Your answer must consist of exactly the lines below, starting with the line with "- independent scaling of Nginx and IN pods" and going on through the line with "### To 0.7.0", and nothing else.

════════════════

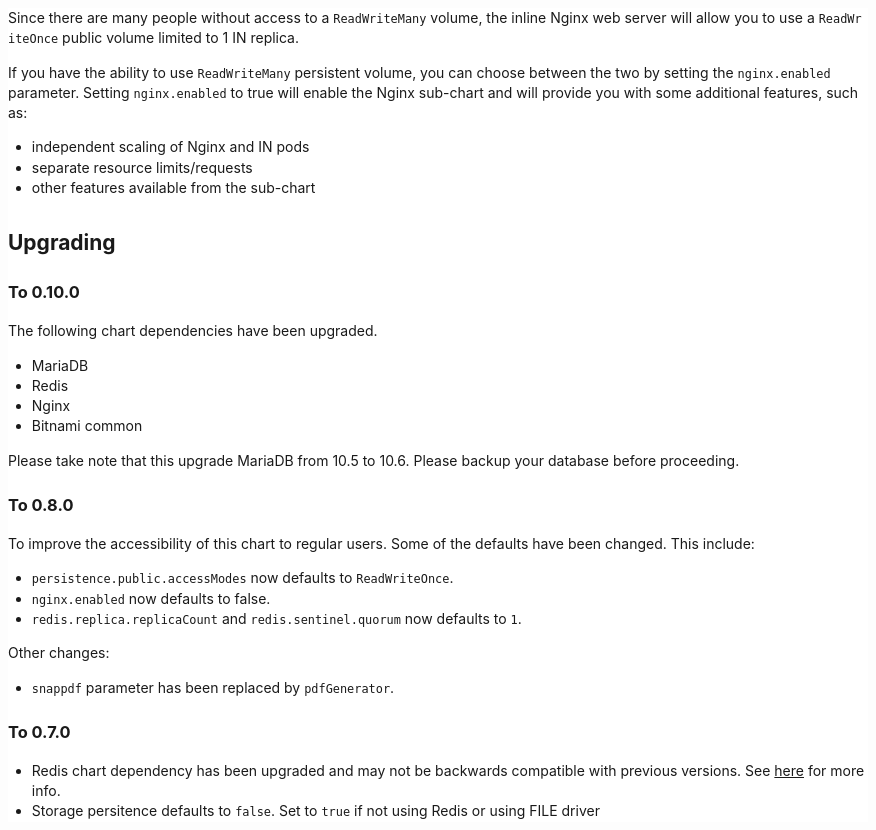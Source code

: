 Since there are many people without access to a `ReadWriteMany` volume, the inline Nginx web server will allow you to use a `ReadWriteOnce` public volume limited to 1 IN replica.

If you have the ability to use `ReadWriteMany` persistent volume, you can choose between the two by setting the `nginx.enabled` parameter. Setting `nginx.enabled` to true will enable the Nginx sub-chart and will provide you with some additional features, such as:

- independent scaling of Nginx and IN pods
- separate resource limits/requests
- other features available from the sub-chart

## Upgrading

### To 0.10.0

The following chart dependencies have been upgraded.
- MariaDB 
- Redis
- Nginx
- Bitnami common

Please take note that this upgrade MariaDB from 10.5 to 10.6. Please backup your database before proceeding.

### To 0.8.0

To improve the accessibility of this chart to regular users. Some of the defaults have been changed. This include:

- `persistence.public.accessModes` now defaults to `ReadWriteOnce`.
- `nginx.enabled` now defaults to false.
- `redis.replica.replicaCount` and `redis.sentinel.quorum` now defaults to `1`.

Other changes:

- `snappdf` parameter has been replaced by `pdfGenerator`.

### To 0.7.0

- Redis chart dependency has been upgraded and may not be backwards compatible with previous versions. See [here](https://github.com/bitnami/charts/tree/master/bitnami/redis) for more info.
- Storage persitence defaults to `false`. Set to `true` if not using Redis or using FILE driver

════════════════

Result of this exercise:
- independent scaling of Nginx and IN pods
- separate resource limits/requests
- other features available from the sub-chart

## Upgrading

### To 0.10.0

The following chart dependencies have been upgraded.
- MariaDB 
- Redis
- Nginx
- Bitnami common

Please take note that this upgrade MariaDB from 10.5 to 10.6. Please backup your database before proceeding.

### To 0.8.0

To improve the accessibility of this chart to regular users. Some of the defaults have been changed. This include:

- `persistence.public.accessModes` now defaults to `ReadWriteOnce`.
- `nginx.enabled` now defaults to false.
- `redis.replica.replicaCount` and `redis.sentinel.quorum` now defaults to `1`.

Other changes:

- `snappdf` parameter has been replaced by `pdfGenerator`.

### To 0.7.0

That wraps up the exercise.